Files

T

Joseph Doherty f48a748f37 docs(deploy): record T18/T19 plan refinement + live-smoke fixes + task state

2026-06-26 17:35:07 -04:00

18 KiB

Raw Blame History

Deploy + Replication Config Transport — Notify-and-Fetch Design

Date: 2026-06-26 · Status: APPROVED (design) · Area: Deployment Manager / Site Runtime / Cluster Communication Fixes: docs/known-issues/2026-06-26-deploy-config-exceeds-akka-frame-size.md

1. Problem

The flattened instance config travels over Akka on two hops today, and both are bounded by Akka.Remote's default maximum-frame-size (128 KB / 128000b). A large config (e.g. a 3rd composition of the same base template) silently breaks both:

Central → site (deploy). DeploymentService serializes the whole flattened config into DeployInstanceCommand.FlattenedConfigurationJson and Asks the site over ClusterClient. An oversized frame is silently dropped; the central Ask times out after 120 s (Communication:DeploymentTimeout); the instance becomes un-deployable until the config shrinks.
Site active → standby (replication). After a successful apply, DeploymentManagerActor does _replicationActor.Tell(new ReplicateConfigDeploy(instanceName, command.FlattenedConfigurationJson, …)); SiteReplicationActor relays it node-to-node via ActorSelection(RootActorPath(peer)/"user"/"site-replication").Tell(…). This is fire-and-forget — an oversized ApplyConfigDeploy is silently dropped with no timeout and no error. The deploy "succeeds," the active node runs fine, and the standby silently lacks the instance — surfacing only at failover, when the now-active node recovers from its SQLite and the instance simply isn't there.

The JSON is double-escaped inside the Akka envelope (default serializer), so ~60–70 KB of raw config is enough to blow the 128 KB frame. log-frame-size-exceeding defaults off, so there isn't even a warning.

2. Goal & guiding principle

Eliminate the frame-size failure on both hops, permanently and at any config size, without raising maximum-frame-size.

Principle: small control messages stay on Akka; the bulk config never touches Akka. The config always moves over HTTP from central (the single source of truth) to whichever node needs it — the active node (which applies + runs it) and the standby node (which persists it for future recovery).

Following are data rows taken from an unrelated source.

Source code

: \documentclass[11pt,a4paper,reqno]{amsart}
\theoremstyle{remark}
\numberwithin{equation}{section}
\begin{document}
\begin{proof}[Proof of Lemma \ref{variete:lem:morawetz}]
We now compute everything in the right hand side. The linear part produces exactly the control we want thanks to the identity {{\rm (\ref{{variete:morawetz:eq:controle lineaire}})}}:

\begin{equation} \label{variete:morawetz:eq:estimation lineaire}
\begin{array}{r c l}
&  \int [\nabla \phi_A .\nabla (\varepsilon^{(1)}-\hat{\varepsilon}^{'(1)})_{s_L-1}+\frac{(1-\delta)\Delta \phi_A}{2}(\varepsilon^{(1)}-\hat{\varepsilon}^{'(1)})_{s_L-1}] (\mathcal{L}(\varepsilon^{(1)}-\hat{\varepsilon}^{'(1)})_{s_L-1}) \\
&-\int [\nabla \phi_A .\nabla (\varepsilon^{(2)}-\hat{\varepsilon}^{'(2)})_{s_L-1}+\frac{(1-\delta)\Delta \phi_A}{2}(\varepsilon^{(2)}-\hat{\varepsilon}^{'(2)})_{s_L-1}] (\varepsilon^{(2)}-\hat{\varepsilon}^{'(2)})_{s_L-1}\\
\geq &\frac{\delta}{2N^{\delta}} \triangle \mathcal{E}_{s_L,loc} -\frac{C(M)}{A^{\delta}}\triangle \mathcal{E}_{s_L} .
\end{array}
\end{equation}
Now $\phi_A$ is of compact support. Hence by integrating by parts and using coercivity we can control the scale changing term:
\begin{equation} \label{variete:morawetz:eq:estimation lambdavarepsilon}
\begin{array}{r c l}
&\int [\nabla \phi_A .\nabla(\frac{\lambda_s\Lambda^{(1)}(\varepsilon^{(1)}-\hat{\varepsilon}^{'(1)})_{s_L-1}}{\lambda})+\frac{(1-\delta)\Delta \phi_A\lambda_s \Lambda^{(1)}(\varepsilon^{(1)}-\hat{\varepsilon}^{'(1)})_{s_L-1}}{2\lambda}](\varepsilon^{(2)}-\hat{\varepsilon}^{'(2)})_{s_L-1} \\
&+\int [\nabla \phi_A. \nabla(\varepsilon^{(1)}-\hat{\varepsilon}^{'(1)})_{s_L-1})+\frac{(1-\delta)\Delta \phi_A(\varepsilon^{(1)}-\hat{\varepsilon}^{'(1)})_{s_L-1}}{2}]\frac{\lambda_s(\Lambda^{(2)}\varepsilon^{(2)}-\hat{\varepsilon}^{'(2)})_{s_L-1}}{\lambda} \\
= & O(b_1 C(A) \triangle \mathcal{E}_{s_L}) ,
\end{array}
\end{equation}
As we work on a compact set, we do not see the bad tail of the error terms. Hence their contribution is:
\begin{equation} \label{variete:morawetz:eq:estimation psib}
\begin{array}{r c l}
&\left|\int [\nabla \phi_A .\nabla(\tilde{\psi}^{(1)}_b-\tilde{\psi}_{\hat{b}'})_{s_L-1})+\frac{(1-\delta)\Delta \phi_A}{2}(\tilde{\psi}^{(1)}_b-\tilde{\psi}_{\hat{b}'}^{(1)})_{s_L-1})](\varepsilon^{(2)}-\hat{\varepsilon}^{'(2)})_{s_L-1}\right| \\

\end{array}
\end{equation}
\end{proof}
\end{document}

This mirrors how the site already works at startup: a site recovers its instances purely from local SQLite (deployed_configurations), never contacting central. A deploy thus becomes an on-demand, single-instance version of startup recovery: "your definition changed — fetch it and refresh." Only the config source changes; the apply path is unchanged.

Why notify-and-fetch over alternatives

Push over gRPC (central→site): would need host-aware routing (the DeploymentManager singleton runs only on the active node; the gRPC server runs on both), and still leaves the intra-site replication hop broken.
Raise Akka maximum-frame-size: only raises the ceiling, doesn't decouple size from transport, and changes remoting config globally.
Sites read central MS SQL directly: rejected — it tears down the enforced hub-spoke boundary (sites = local SQLite, central = MS SQL, enforced in DI and StartupValidator), gives every site node a login that can read central's entire config DB (huge blast radius), and couples sites to central's EF schema.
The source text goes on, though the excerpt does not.